(Your task)
Word-for-word transcription: reproduce all of the data, but not the pictures.

Document images with source code:
● ● ● ● ●

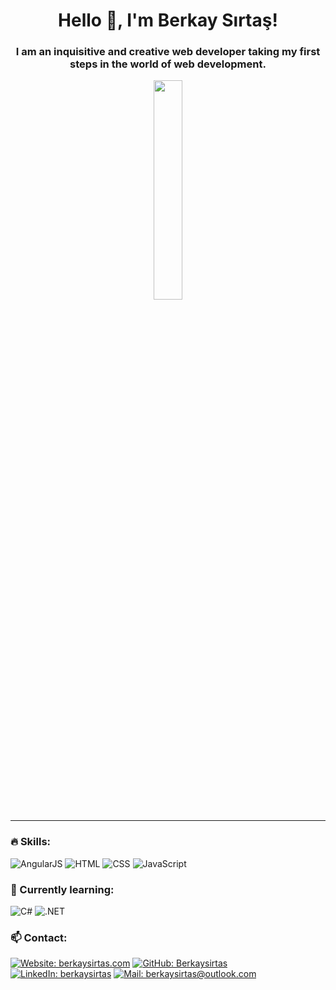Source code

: <div align="center">

  <h1>Hello 👋, I'm Berkay Sırtaş!</h1>
  <h3>I am an inquisitive and creative web developer taking my first steps in the world of web development.</h3>
<img src="https://media.giphy.com/media/USV0ym3bVWQJJmNu3N/giphy.gif" width="30%">
</div>

---

###  🔥 Skills:

![AngularJS](https://img.shields.io/badge/AngularJS-E23237?style=for-the-badge&logo=angularjs&logoColor=white)
![HTML](https://img.shields.io/badge/HTML-E34F26?style=for-the-badge&logo=html5&logoColor=white)
![CSS](https://img.shields.io/badge/CSS-1572B6?style=for-the-badge&logo=css3&logoColor=white)
![JavaScript](https://img.shields.io/badge/JavaScript-F7DF1E?style=for-the-badge&logo=javascript&logoColor=black)

### 🌱 Currently learning:

![C#](https://img.shields.io/badge/C%23-239120?style=for-the-badge&logo=c-sharp&logoColor=white)
![.NET](https://img.shields.io/badge/.NET-5C2D91?style=for-the-badge&logo=.net&logoColor=white)

 ### 📫 Contact:

[![Website: berkaysirtas.com](https://img.shields.io/badge/Website-berkaysirtas.com-blue?style=for-the-badge&logo=google-chrome&logoColor=white)](https://berkaysirtas.com)
[![GitHub: Berkaysirtas](https://img.shields.io/github/followers/Berkaysirtas?label=follow&style=social)](https://github.com/Berkaysirtas)
[![LinkedIn: berkaysirtas](https://img.shields.io/badge/-Berkay%20Şirtaş-blue?style=for-the-badge&logo=Linkedin&logoColor=white&link=https://www.linkedin.com/in/berkay-sirtas/)](https://www.linkedin.com/in/berkaysirtas/)
[![Mail: berkaysirtas@outlook.com](https://img.shields.io/badge/-E--posta-0078D4?style=for-the-badge&logo=microsoft-outlook&logoColor=white&link=mailto:berkaysirtas@outlook.com)](mailto:berkaysirtas@outlook.com)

● ● ● ● ●

(Response area)
Source code

: <div align="center">

  <h1>Hello 👋, I'm Berkay Sırtaş!</h1>
  <h3>I am an inquisitive and creative web developer taking my first steps in the world of web development.</h3>
<img src="https://media.giphy.com/media/USV0ym3bVWQJJmNu3N/giphy.gif" width="30%">
</div>

---

###  🔥 Skills:

![AngularJS](https://img.shields.io/badge/AngularJS-E23237?style=for-the-badge&logo=angularjs&logoColor=white)
![HTML](https://img.shields.io/badge/HTML-E34F26?style=for-the-badge&logo=html5&logoColor=white)
![CSS](https://img.shields.io/badge/CSS-1572B6?style=for-the-badge&logo=css3&logoColor=white)
![JavaScript](https://img.shields.io/badge/JavaScript-F7DF1E?style=for-the-badge&logo=javascript&logoColor=black)

### 🌱 Currently learning:

![C#](https://img.shields.io/badge/C%23-239120?style=for-the-badge&logo=c-sharp&logoColor=white)
![.NET](https://img.shields.io/badge/.NET-5C2D91?style=for-the-badge&logo=.net&logoColor=white)

 ### 📫 Contact:

[![Website: berkaysirtas.com](https://img.shields.io/badge/Website-berkaysirtas.com-blue?style=for-the-badge&logo=google-chrome&logoColor=white)](https://berkaysirtas.com)
[![GitHub: Berkaysirtas](https://img.shields.io/github/followers/Berkaysirtas?label=follow&style=social)](https://github.com/Berkaysirtas)
[![LinkedIn: berkaysirtas](https://img.shields.io/badge/-Berkay%20Şirtaş-blue?style=for-the-badge&logo=Linkedin&logoColor=white&link=https://www.linkedin.com/in/berkay-sirtas/)](https://www.linkedin.com/in/berkaysirtas/)
[![Mail: berkaysirtas@outlook.com](https://img.shields.io/badge/-E--posta-0078D4?style=for-the-badge&logo=microsoft-outlook&logoColor=white&link=mailto:berkaysirtas@outlook.com)](mailto:berkaysirtas@outlook.com)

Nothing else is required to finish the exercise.